**Work order**
Reproduce exactly the lines from the start of the records through the line containing "And once again: An", both included. Leave the pictures out.

**Document images with source code**

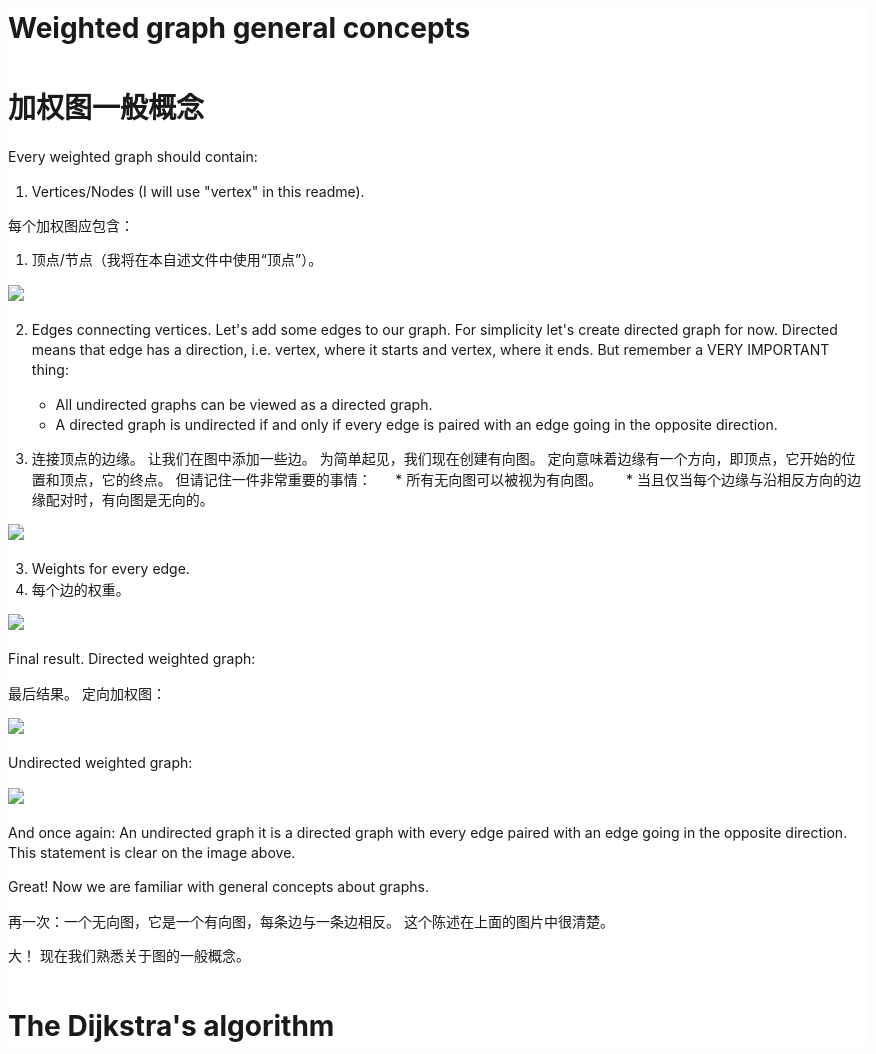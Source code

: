 # Weighted graph general concepts
# 加权图一般概念

Every weighted graph should contain:
1. Vertices/Nodes (I will use "vertex" in this readme).

每个加权图应包含：
1. 顶点/节点（我将在本自述文件中使用“顶点”）。

<img src="Images/Vertices.png" height="250" />

2. Edges connecting vertices. Let's add some edges to our graph. For simplicity let's create directed graph for now. Directed means that edge has a direction, i.e. vertex, where it starts and vertex, where it ends. But remember a VERY IMPORTANT thing:
    * All undirected graphs can be viewed as a directed graph.
    * A directed graph is undirected if and only if every edge is paired with an edge going in the opposite direction.

2. 连接顶点的边缘。 让我们在图中添加一些边。 为简单起见，我们现在创建有向图。 定向意味着边缘有一个方向，即顶点，它开始的位置和顶点，它的终点。 但请记住一件非常重要的事情：
     * 所有无向图可以被视为有向图。
     * 当且仅当每个边缘与沿相反方向的边缘配对时，有向图是无向的。

<img src="Images/DirectedGraph.png" height="250" />

3. Weights for every edge.
3. 每个边的权重。

<img src="Images/WeightedDirectedGraph.png" height="250" />

Final result.
Directed weighted graph:

最后结果。
定向加权图：

<img src="Images/WeightedDirectedGraphFinal.png" height="250" />

Undirected weighted graph:

<img src="Images/WeightedUndirectedGraph.png" height="250" />

And once again: An undirected graph it is a directed graph with every edge paired with an edge going in the opposite direction. This statement is clear on the image above.

Great! Now we are familiar with general concepts about graphs.

再一次：一个无向图，它是一个有向图，每条边与一条边相反。 这个陈述在上面的图片中很清楚。

大！ 现在我们熟悉关于图的一般概念。

# The Dijkstra's algorithm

**Answer box**
Source code

: # Weighted graph general concepts
# 加权图一般概念

Every weighted graph should contain:
1. Vertices/Nodes (I will use "vertex" in this readme).

每个加权图应包含：
1. 顶点/节点（我将在本自述文件中使用“顶点”）。

<img src="Images/Vertices.png" height="250" />

2. Edges connecting vertices. Let's add some edges to our graph. For simplicity let's create directed graph for now. Directed means that edge has a direction, i.e. vertex, where it starts and vertex, where it ends. But remember a VERY IMPORTANT thing:
    * All undirected graphs can be viewed as a directed graph.
    * A directed graph is undirected if and only if every edge is paired with an edge going in the opposite direction.

2. 连接顶点的边缘。 让我们在图中添加一些边。 为简单起见，我们现在创建有向图。 定向意味着边缘有一个方向，即顶点，它开始的位置和顶点，它的终点。 但请记住一件非常重要的事情：
     * 所有无向图可以被视为有向图。
     * 当且仅当每个边缘与沿相反方向的边缘配对时，有向图是无向的。

<img src="Images/DirectedGraph.png" height="250" />

3. Weights for every edge.
3. 每个边的权重。

<img src="Images/WeightedDirectedGraph.png" height="250" />

Final result.
Directed weighted graph:

最后结果。
定向加权图：

<img src="Images/WeightedDirectedGraphFinal.png" height="250" />

Undirected weighted graph:

<img src="Images/WeightedUndirectedGraph.png" height="250" />

And once again: An undirected graph it is a directed graph with every edge paired with an edge going in the opposite direction. This statement is clear on the image above.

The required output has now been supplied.